We rely on, among other things, commercially available systems, software, tools and monitoring to provide security for
processing, transmission and storage of confidential information of customers, associates and third parties, such as payment card and
personal information. The systems currently used for transmission and approval of payment card transactions, and the technology
utilized in payment cards themselves, all of which can put payment card data at risk, are central to meeting standards set by the
payment card industry (“PCI”). We continue to evaluate and modify our systems and protocols for PCI compliance purposes, and such
PCI standards may change from time to time. Activities by third parties, advances in computer and software capabilities and
encryption technology, new tools and discoveries and other events or developments may facilitate or result in a compromise or breach
of our systems. Any compromises, breaches or errors in applications related to our systems or failures to comply with standards set by
the PCI could cause damage to our reputation and interruptions in our operations, including our customers’ ability to pay for our
services and products by credit card or their willingness to purchase our services and products and could result in a violation of
applicable laws, regulations, orders, industry standards or agreements and subject us to costs, penalties and liabilities which could
have a material adverse impact on our reputation, business, financial position, results of operations and cash flows.
We may not be able to adequately protect our intellectual property and other proprietary rights that are material to our business.
Our ability to compete effectively depends in part on our rights to service marks, trademarks, trade names and other
intellectual property rights we own or license, particularly our registered brand names, ServiceMaster, Terminix, American Home
Shield, ServiceMaster Restore, ServiceMaster Clean, Merry Maids, Furniture Medic and AmeriSpec. We have not sought to register
or protect every one of our marks either in the United States or in every country in which they are or may be used. Furthermore,
because of the differences in foreign trademark, patent and other intellectual property or proprietary rights laws, we may not receive
the same protection in other countries as we would in the United States. If we are unable to protect our proprietary information and
brand names, we could suffer a material adverse impact on our reputation, business, financial position, results of operations and cash
flows. Litigation may be necessary to enforce our intellectual property rights and protect our proprietary information, or to defend
against claims by third parties that our products, services or activities infringe their intellectual property rights.

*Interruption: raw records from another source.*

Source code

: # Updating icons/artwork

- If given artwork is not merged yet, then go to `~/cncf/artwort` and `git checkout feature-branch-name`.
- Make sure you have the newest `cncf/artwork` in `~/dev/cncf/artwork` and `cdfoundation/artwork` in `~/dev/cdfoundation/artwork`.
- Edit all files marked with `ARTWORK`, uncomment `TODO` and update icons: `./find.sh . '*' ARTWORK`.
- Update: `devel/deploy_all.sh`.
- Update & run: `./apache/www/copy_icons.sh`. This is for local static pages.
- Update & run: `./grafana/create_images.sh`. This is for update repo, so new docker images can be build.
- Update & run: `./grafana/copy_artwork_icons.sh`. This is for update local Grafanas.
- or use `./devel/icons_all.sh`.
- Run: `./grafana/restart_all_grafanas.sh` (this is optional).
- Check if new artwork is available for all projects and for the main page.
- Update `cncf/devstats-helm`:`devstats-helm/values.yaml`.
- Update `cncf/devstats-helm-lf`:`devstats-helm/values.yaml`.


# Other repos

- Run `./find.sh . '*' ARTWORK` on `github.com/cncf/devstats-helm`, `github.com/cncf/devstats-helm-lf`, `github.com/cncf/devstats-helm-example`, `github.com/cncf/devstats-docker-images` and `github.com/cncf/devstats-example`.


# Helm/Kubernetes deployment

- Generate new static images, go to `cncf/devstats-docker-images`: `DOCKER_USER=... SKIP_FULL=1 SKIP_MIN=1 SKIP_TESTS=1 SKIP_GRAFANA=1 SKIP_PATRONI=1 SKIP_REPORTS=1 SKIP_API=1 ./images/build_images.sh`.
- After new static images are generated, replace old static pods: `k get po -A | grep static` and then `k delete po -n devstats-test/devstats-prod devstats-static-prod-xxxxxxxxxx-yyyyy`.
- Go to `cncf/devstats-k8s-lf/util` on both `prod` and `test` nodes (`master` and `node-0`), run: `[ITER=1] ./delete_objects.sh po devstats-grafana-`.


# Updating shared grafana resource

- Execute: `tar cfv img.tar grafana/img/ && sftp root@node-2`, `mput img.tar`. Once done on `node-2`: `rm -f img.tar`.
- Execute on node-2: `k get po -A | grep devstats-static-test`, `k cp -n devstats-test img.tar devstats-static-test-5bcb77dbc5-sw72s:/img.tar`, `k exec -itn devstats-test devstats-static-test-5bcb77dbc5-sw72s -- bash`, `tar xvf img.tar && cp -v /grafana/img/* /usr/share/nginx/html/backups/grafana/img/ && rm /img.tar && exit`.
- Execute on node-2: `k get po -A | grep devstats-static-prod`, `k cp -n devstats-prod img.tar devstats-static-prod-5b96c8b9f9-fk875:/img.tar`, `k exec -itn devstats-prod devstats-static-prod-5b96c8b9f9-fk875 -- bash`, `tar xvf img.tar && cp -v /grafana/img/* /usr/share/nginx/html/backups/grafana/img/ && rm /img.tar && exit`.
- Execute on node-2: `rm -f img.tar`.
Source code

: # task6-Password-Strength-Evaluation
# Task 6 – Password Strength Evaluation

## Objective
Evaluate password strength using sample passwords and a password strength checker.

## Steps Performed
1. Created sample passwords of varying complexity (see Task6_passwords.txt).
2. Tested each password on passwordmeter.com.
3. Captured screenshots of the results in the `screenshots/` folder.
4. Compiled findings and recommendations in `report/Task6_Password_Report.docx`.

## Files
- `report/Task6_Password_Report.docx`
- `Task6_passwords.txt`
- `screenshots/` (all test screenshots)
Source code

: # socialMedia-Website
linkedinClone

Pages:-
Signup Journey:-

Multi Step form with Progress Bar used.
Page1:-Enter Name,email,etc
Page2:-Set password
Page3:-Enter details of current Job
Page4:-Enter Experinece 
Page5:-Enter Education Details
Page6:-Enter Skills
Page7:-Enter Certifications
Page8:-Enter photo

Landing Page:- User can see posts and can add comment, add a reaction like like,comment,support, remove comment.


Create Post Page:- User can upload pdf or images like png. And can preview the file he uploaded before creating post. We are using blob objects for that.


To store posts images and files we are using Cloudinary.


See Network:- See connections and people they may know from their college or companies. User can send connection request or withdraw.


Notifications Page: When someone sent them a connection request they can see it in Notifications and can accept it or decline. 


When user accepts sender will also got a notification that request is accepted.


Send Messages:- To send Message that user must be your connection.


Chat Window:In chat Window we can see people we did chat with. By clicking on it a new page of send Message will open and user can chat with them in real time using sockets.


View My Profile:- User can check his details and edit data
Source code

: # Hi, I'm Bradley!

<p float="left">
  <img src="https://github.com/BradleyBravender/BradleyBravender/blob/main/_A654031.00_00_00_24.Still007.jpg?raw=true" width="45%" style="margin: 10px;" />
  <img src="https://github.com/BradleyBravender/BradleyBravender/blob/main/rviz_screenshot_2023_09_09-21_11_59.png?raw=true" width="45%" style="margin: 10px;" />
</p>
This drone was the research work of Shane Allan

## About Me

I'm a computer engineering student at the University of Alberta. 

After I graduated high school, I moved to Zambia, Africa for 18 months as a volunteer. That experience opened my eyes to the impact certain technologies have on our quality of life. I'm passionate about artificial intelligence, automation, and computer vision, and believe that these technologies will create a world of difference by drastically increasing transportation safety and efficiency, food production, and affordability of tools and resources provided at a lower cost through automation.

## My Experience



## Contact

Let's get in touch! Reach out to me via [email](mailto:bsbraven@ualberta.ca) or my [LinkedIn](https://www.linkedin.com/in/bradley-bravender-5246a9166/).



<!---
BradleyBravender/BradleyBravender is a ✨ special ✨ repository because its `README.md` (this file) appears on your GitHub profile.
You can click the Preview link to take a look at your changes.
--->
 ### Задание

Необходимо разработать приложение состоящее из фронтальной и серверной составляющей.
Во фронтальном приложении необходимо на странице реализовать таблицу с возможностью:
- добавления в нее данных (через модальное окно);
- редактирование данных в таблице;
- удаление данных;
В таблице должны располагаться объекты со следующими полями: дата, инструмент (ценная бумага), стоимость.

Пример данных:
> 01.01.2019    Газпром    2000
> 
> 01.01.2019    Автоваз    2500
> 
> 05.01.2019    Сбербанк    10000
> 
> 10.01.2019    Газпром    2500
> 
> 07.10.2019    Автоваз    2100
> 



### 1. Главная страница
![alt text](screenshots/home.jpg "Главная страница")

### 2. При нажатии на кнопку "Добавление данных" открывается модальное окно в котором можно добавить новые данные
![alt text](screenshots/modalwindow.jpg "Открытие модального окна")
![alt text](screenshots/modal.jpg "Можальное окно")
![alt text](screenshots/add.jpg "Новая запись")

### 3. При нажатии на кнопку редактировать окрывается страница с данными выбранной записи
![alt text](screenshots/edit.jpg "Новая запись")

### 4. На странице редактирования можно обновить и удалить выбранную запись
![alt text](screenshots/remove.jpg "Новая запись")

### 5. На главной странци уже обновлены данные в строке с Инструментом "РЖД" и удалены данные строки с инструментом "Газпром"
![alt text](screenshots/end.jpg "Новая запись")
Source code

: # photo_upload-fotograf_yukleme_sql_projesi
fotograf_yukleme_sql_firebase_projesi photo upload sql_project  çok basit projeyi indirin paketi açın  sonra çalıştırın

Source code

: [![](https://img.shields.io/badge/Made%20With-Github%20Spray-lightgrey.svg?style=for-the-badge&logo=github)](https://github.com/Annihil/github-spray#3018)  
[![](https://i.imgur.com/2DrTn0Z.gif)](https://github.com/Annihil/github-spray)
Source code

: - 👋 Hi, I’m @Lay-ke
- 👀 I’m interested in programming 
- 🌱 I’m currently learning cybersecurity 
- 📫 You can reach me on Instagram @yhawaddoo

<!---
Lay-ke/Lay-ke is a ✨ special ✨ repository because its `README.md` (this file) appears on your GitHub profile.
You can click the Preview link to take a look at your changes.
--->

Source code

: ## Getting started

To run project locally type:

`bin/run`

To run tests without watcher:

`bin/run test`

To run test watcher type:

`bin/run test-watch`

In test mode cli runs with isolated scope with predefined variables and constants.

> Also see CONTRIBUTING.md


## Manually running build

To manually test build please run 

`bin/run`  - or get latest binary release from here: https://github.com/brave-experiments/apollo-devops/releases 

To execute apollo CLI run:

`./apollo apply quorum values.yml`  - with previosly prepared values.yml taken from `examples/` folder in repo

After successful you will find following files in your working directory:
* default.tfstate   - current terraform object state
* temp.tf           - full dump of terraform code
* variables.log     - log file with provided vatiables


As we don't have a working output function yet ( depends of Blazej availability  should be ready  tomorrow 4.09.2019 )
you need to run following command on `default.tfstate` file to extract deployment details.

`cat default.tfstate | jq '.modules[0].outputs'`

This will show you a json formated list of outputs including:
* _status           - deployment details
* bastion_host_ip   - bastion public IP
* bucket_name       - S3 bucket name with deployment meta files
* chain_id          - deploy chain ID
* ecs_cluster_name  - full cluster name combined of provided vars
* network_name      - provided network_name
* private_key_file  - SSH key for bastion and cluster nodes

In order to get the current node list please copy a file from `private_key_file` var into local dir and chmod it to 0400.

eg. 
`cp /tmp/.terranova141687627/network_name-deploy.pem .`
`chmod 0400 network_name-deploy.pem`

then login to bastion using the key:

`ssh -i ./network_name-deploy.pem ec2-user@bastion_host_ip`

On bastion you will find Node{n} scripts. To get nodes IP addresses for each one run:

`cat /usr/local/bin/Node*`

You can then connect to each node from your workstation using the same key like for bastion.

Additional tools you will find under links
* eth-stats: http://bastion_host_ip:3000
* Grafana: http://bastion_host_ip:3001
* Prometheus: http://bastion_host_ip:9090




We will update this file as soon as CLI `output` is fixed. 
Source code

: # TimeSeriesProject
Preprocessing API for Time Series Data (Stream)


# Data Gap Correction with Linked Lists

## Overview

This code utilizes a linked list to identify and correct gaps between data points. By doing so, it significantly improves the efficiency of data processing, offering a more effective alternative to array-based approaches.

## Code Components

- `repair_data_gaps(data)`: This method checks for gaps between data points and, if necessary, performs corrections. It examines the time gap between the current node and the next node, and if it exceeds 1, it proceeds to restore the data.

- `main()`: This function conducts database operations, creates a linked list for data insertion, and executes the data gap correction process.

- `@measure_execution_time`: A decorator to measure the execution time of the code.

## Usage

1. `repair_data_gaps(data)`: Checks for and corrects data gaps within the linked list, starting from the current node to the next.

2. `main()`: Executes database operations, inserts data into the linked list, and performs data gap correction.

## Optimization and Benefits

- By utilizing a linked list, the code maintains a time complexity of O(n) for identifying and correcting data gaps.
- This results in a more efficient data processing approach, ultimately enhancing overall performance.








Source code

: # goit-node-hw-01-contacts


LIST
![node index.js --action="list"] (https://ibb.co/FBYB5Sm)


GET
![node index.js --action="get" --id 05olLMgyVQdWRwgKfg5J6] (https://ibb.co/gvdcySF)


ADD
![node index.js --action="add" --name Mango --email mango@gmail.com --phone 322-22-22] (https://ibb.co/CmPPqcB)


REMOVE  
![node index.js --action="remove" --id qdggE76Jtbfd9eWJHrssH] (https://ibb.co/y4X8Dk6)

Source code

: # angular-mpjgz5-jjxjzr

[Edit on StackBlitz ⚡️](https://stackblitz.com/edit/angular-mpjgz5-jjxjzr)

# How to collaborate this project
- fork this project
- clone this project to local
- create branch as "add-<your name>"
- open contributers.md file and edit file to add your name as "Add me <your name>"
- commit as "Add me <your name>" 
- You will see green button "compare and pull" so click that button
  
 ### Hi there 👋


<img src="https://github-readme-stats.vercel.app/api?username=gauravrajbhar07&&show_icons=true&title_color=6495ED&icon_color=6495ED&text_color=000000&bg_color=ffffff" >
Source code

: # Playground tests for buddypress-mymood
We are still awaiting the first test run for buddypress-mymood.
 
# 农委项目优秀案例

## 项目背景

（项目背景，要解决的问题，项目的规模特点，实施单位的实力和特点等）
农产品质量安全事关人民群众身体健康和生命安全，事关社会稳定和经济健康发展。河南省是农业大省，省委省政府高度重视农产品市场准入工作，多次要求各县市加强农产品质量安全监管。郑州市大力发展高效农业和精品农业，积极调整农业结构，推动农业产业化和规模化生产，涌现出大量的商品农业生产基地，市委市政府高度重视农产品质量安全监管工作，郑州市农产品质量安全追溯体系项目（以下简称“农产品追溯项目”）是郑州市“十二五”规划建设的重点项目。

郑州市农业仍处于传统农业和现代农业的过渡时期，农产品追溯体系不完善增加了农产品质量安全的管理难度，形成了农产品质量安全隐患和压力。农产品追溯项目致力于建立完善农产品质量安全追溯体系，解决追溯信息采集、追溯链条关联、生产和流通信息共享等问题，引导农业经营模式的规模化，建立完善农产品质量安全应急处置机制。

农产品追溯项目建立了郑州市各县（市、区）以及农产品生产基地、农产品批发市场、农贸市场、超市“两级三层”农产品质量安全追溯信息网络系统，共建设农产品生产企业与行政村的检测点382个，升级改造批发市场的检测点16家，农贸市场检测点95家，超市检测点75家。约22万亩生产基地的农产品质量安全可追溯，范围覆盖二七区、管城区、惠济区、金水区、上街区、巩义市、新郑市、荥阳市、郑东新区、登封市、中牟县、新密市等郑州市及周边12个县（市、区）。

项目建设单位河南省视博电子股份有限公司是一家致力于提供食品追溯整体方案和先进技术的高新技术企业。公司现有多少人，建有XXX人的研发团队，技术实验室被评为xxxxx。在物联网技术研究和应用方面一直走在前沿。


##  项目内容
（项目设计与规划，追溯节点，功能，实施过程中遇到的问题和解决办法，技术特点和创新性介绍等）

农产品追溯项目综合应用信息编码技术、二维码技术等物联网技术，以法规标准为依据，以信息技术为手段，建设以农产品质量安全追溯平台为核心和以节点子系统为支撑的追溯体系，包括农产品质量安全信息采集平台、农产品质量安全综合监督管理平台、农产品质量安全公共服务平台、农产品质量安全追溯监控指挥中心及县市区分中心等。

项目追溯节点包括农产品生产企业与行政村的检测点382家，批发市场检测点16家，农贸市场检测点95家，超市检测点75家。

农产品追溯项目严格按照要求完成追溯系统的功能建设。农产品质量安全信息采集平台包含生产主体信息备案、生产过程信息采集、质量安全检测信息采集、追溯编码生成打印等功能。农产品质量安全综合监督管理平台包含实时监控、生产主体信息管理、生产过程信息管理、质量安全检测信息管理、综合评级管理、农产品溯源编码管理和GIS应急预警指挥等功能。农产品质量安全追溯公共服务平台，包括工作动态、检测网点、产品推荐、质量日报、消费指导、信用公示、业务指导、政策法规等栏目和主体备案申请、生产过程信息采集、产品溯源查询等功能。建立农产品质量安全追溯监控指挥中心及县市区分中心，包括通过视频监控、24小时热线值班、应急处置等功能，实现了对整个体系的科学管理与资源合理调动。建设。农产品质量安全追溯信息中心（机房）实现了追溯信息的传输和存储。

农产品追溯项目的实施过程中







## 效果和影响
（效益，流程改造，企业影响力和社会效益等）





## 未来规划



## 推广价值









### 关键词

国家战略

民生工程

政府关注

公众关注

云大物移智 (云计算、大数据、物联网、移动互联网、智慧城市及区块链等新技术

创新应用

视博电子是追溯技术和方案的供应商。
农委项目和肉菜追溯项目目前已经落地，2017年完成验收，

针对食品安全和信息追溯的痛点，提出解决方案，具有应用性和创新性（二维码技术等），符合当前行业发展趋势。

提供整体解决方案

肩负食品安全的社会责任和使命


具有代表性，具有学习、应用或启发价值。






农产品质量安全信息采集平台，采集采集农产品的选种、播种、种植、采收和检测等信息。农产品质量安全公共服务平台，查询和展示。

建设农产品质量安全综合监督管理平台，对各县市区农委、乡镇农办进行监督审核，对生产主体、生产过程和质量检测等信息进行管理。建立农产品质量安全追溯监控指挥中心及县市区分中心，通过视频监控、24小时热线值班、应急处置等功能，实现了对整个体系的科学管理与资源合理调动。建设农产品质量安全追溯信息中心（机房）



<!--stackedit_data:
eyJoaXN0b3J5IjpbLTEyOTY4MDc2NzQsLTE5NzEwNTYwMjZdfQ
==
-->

Future acquisitions or other strategic transactions could negatively impact our reputation, business, financial position, results of
operations and cash flows.
We may pursue strategic transactions in the future, which could involve acquisitions or dispositions of businesses or assets.
Any future strategic transaction could involve integration or implementation challenges, business disruption or other risks, or change
our business profile significantly. Any inability on our part to consolidate and manage growth from acquired businesses or
successfully implement other strategic transactions could have an adverse impact on our reputation, business, financial position,
results of operations and cash flows. Any acquisition that we make may not provide us with the benefits that were anticipated when
entering into such acquisition. The process of integrating an acquired business may create unforeseen difficulties and expenses,
including the diversion of resources needed to integrate new businesses, technologies, products, personnel or systems; the inability to
retain associates, customers and suppliers; the assumption of actual or contingent liabilities (including those relating to the
environment); failure to effectively and timely adopt and adhere to our internal control processes and other policies; write-offs or
impairment charges relating to goodwill and other intangible assets; unanticipated liabilities relating to acquired businesses; and
potential expense associated with litigation with sellers of such businesses. Any future disposition transactions could also impact our
business and may subject us to various risks, including failure to obtain appropriate value for the disposed businesses, post-closing
claims being levied against us and disruption to our other businesses during the sale process or thereafter.
We may be required to recognize additional impairment charges.
In the first quarter of 2014, we incurred impairment charges with respect to fixed assets, and we have also incurred
impairment charges in the past in connection with our disposition activities. We have significant amounts of goodwill and intangible
assets, such as trade names. In accordance with applicable accounting standards, goodwill and indefinite-lived intangible assets are not
amortized and are subject to assessment for impairment by applying a fair-value based test annually, or more frequently if there are
indicators of impairment, including:
significant adverse changes in the business climate, including economic or financial conditions;
significant adverse changes in expected operating results;
adverse actions or assessments by regulators;
unanticipated competition;
loss of key personnel; and
a current expectation that it is more likely than not that a reporting unit or intangible asset will be sold or otherwise
disposed of.
In February 2014, American Home Shield ceased efforts to deploy a new operating system that had been intended to improve
customer relationship management capabilities and enhance its operations. We recorded an impairment charge of $47 million in the
year ended December 31, 2014 relating to this decision.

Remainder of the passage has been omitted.